Friday, January 30, 2004
Guess who's back!!
First up, to everyone who expected me back last week, I whole-heartedly apologise. I'm sorry if you thought this was another of the many blogs to fall by the wayside. Not at all, I just got lazy. Sorry Sorry Sorry.
Second, this is a work blog, and not for personal use, but I feel it would be remiss of me not to tell you my news. I got engaged. :D Sometime this summer I plan to marry the most amazing girl I have ever met, I intend to spend the rest of my life with her, I'm completely utterly madly in love, and I've never been so happy. :D :D :D
Third, finally, some work. It took me a few days to get back into the swing of things, but I had my come back meeting as previously advertised. Basically, it was to recap where i was, and to discuss the plan for the coming months. Ultimately, it was a discussion about how I really need to be doing more work, and making a lot more progress.
I fully acknowledge that I've not been the most conscientious PhD. I do waste a lot of time. And the less work I do, the more it gets me down that I'm not doing enough work. Which in turn...well, it's a vicious cycle which I'm sure we are all familiar with. So my supervisor made a couple of suggestions. The obvious one was milestones. I need to set stronger deadlines, and stick to them. Another suggestion was to help my better time manage: time logs. The idea is, one the hour, write down what you were doing for the majority of the previous hour in 15 minute intervals. This will let you see where you are wasting time, and let's you do something about it.
Along with this, I am also aware that I need to get in earlier and stay later. Work more. Work better.
So on Monday, I implemented the new plan. Task for the week: get all the blog data from my email account into my filespace, and filter it ready for tagging. This involves getting each subject's data, compiling it to one file, and running some processing scripts one it. Simple right?
Wrong. The scripts are essentially to strip the HTML out of the file, but also use it to encode the file with some XML tags that I have chosen. Basically, my next big task is tagging the content of the text, but I have also chosen to tag structural data. This includes thing like the use of italics, and links. This information I can get automatically from the HTML code, which in the long term is going to be faster than doing it by hand later on.
It's not as easy as it looks. I wrote a number of scripts, and spent longer than I expected getting them working. And then, rather than running 4 or 5 scripts on each file, I decided to put them together in a pipeline. I'd never done that before. But eventually, with help, it worked.
Then I started on the data. Then I started on the problems. Some people do their weblogs by hand, but these days most people use templates, or software like Blogger. And it turns out that each of them use HTML in a slightly different way, or format the file differently. So, I spent quite a lot of time early one tweaking my scripts to handle this. Then I was encountering structural elements I hadn't thought of, and they had to be dealt with.
So my week started slower than I intended it to. But once we got rolling, I just rolled and rolled. Data was pouring through thick and fast. Some people write a lot, and that's great.
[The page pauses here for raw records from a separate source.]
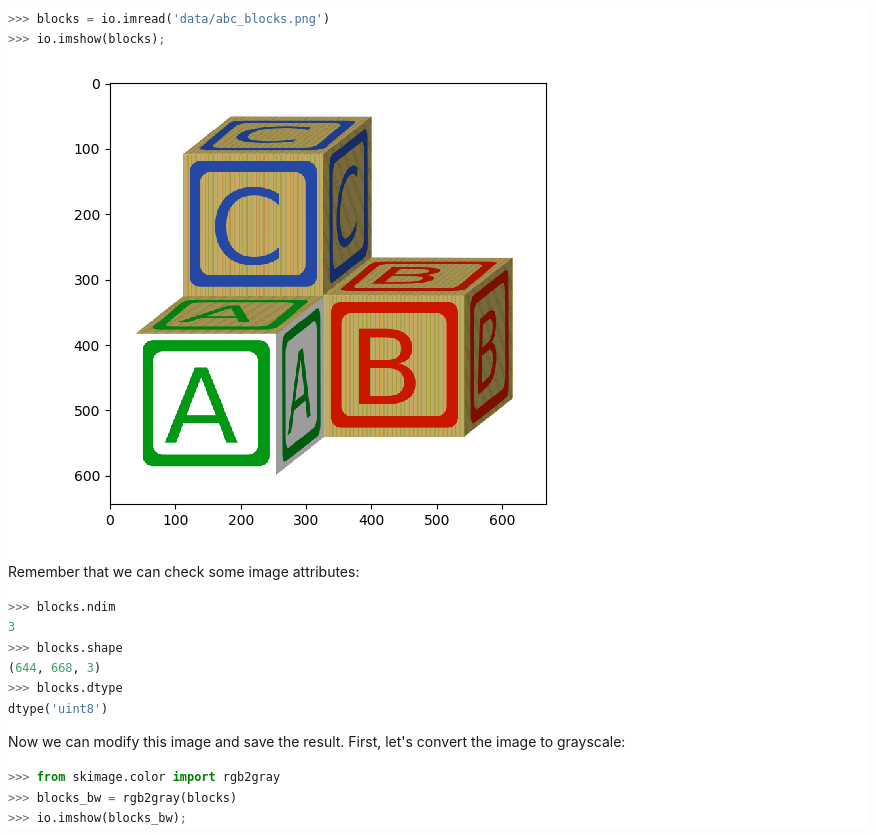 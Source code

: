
 ```python
>>> blocks = io.imread('data/abc_blocks.png')
>>> io.imshow(blocks);
```

![1-Figure5](./output_files/1_Figure_5.png "Blocks")

Remember that we can check some image attributes:

```python
>>> blocks.ndim
3
>>> blocks.shape
(644, 668, 3)
>>> blocks.dtype
dtype('uint8')
```

Now we can modify this image and save the result. First, let's convert the image to grayscale:

``` python
>>> from skimage.color import rgb2gray
>>> blocks_bw = rgb2gray(blocks)
>>> io.imshow(blocks_bw);
```
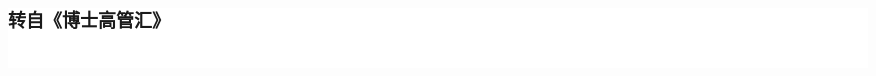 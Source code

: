  </p>
 <p class="MsoNormal">
  <span lang="ZH-CN" style="font-family:宋体;mso-ascii-font-family:
Calibri;mso-ascii-theme-font:minor-latin;mso-fareast-font-family:宋体;mso-fareast-theme-font:
minor-fareast">
   <b>
    <font size="4">
     转自《博士高管汇》
    </font>
   </b>
  </span>
  <o:p>
  </o:p>
 </p>
 <br/>
 <p class="MsoNormal">
  <o:p>
  </o:p>
 </p>
 
</div>

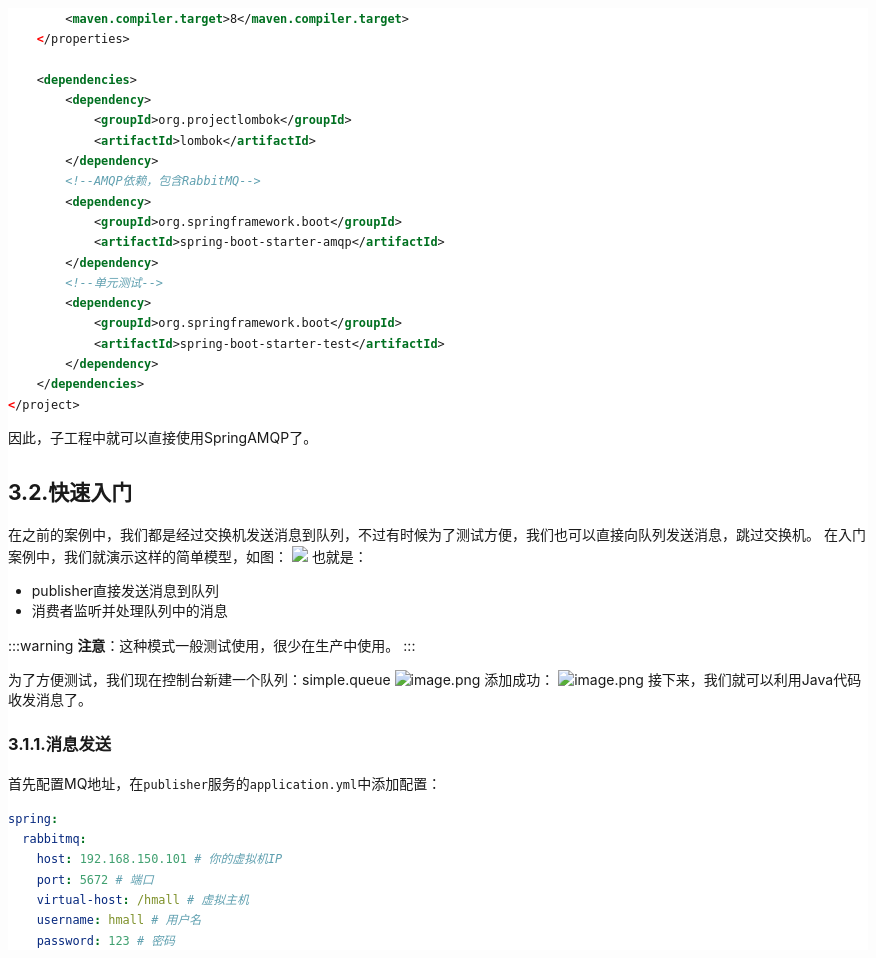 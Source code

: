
 ```xml
        <maven.compiler.target>8</maven.compiler.target>
    </properties>

    <dependencies>
        <dependency>
            <groupId>org.projectlombok</groupId>
            <artifactId>lombok</artifactId>
        </dependency>
        <!--AMQP依赖，包含RabbitMQ-->
        <dependency>
            <groupId>org.springframework.boot</groupId>
            <artifactId>spring-boot-starter-amqp</artifactId>
        </dependency>
        <!--单元测试-->
        <dependency>
            <groupId>org.springframework.boot</groupId>
            <artifactId>spring-boot-starter-test</artifactId>
        </dependency>
    </dependencies>
</project>
```

因此，子工程中就可以直接使用SpringAMQP了。
## 3.2.快速入门
在之前的案例中，我们都是经过交换机发送消息到队列，不过有时候为了测试方便，我们也可以直接向队列发送消息，跳过交换机。
在入门案例中，我们就演示这样的简单模型，如图：
![](https://cdn.nlark.com/yuque/0/2023/jpeg/27967491/1687261777988-23fff732-dcfa-499a-a8a1-a66328fe05e7.jpeg)
也就是：

- publisher直接发送消息到队列
- 消费者监听并处理队列中的消息

:::warning
**注意**：这种模式一般测试使用，很少在生产中使用。
:::



为了方便测试，我们现在控制台新建一个队列：simple.queue
![image.png](https://cdn.nlark.com/yuque/0/2023/png/27967491/1687171932026-33eace5d-c0f2-4070-8742-fe8b34c6c749.png#averageHue=%23f9f8f8&clientId=u0fe93ba5-a0ba-4&from=paste&height=602&id=uec08e673&originHeight=746&originWidth=1219&originalType=binary&ratio=1.2395833730697632&rotation=0&showTitle=false&size=53932&status=done&style=none&taskId=ubdce29f2-6d3c-45cc-8b7f-64627bcf68c&title=&width=983.3949264592106)
添加成功：
![image.png](https://cdn.nlark.com/yuque/0/2023/png/27967491/1687172012283-e19d8da6-8944-4f51-a40b-a15f0814b015.png#averageHue=%23f7f6f6&clientId=u0fe93ba5-a0ba-4&from=paste&height=405&id=u61761e6f&originHeight=502&originWidth=1187&originalType=binary&ratio=1.2395833730697632&rotation=0&showTitle=false&size=40787&status=done&style=none&taskId=uaf3c44d8-727d-4f46-8ae6-46245932d99&title=&width=957.5798012363273)
接下来，我们就可以利用Java代码收发消息了。
### 3.1.1.消息发送
首先配置MQ地址，在`publisher`服务的`application.yml`中添加配置：
```yaml
spring:
  rabbitmq:
    host: 192.168.150.101 # 你的虚拟机IP
    port: 5672 # 端口
    virtual-host: /hmall # 虚拟主机
    username: hmall # 用户名
    password: 123 # 密码
```
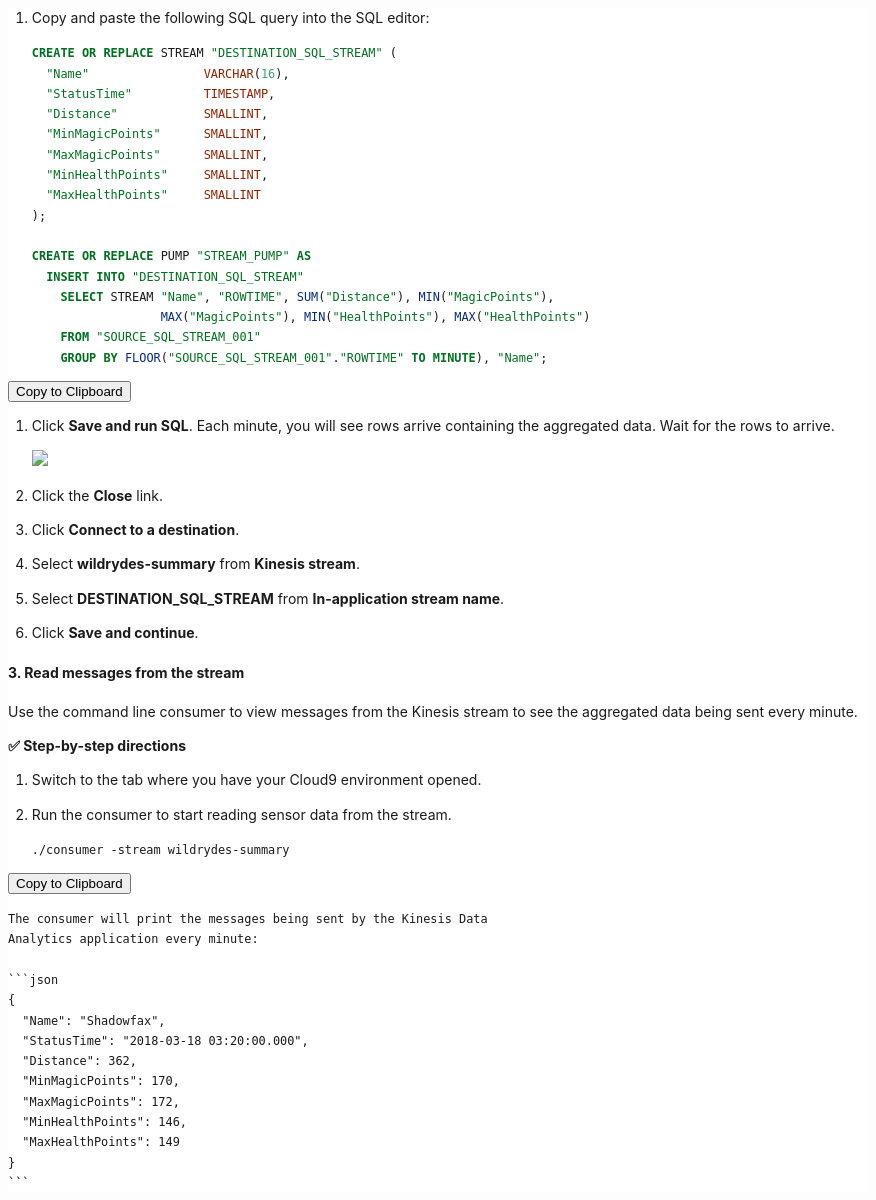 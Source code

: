 1. Copy and paste the following SQL query into the SQL editor:

    ```sql
    CREATE OR REPLACE STREAM "DESTINATION_SQL_STREAM" (
      "Name"                VARCHAR(16),
      "StatusTime"          TIMESTAMP,
      "Distance"            SMALLINT,
      "MinMagicPoints"      SMALLINT,
      "MaxMagicPoints"      SMALLINT,
      "MinHealthPoints"     SMALLINT,
      "MaxHealthPoints"     SMALLINT
    );

    CREATE OR REPLACE PUMP "STREAM_PUMP" AS
      INSERT INTO "DESTINATION_SQL_STREAM"
        SELECT STREAM "Name", "ROWTIME", SUM("Distance"), MIN("MagicPoints"),
                      MAX("MagicPoints"), MIN("HealthPoints"), MAX("HealthPoints")
        FROM "SOURCE_SQL_STREAM_001"
        GROUP BY FLOOR("SOURCE_SQL_STREAM_001"."ROWTIME" TO MINUTE), "Name";
    ```
<button class="btn btn-outline-primary copy">Copy to Clipboard</button>

1. Click **Save and run SQL**. Each minute, you will see rows arrive containing
   the aggregated data. Wait for the rows to arrive.

    ![](./images/streaming-aggregation-rows-preview.png)

1. Click the **Close** link.

1. Click **Connect to a destination**.

1. Select **wildrydes-summary** from **Kinesis stream**.

1. Select **DESTINATION_SQL_STREAM** from **In-application stream name**.

1. Click **Save and continue**.

#### 3. Read messages from the stream

Use the command line consumer to view messages from the Kinesis stream to see
the aggregated data being sent every minute.

**:white_check_mark: Step-by-step directions**

1. Switch to the tab where you have your Cloud9 environment opened.

1. Run the consumer to start reading sensor data from the stream.

    ```console
    ./consumer -stream wildrydes-summary
    ```
<button class="btn btn-outline-primary copy">Copy to Clipboard</button>

    The consumer will print the messages being sent by the Kinesis Data
    Analytics application every minute:

    ```json
    {
      "Name": "Shadowfax",
      "StatusTime": "2018-03-18 03:20:00.000",
      "Distance": 362,
      "MinMagicPoints": 170,
      "MaxMagicPoints": 172,
      "MinHealthPoints": 146,
      "MaxHealthPoints": 149
    }
    ```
Some people don't write so much, but do you know what, that's great to. By the time of my meeting yesterday (that's right, weekly to make sure I was actually making progress) I was well on course to finish at the end of the week, as predicted.
There were a number of issues to discuss in the meeting that I had come upon in the week. First, there were a couple of subjects who submitted data to me, but told me they had edited it. I can understand that people will have a reason for this, and i must respect this, and even though blogs are generally publicly readable, it would be unethical for me to retrieve the original unedited data for myself. It does mean though that I cannot include them in my study, because I cannot use data that I know is inaccurate. To fairly assess elements of text as they relate to individuals, I need the whole text. It may affect my results if I were to include data that has been edited, and so I cannot knowingly do this. It only affects a couple of subjects though, so it is not too damaging.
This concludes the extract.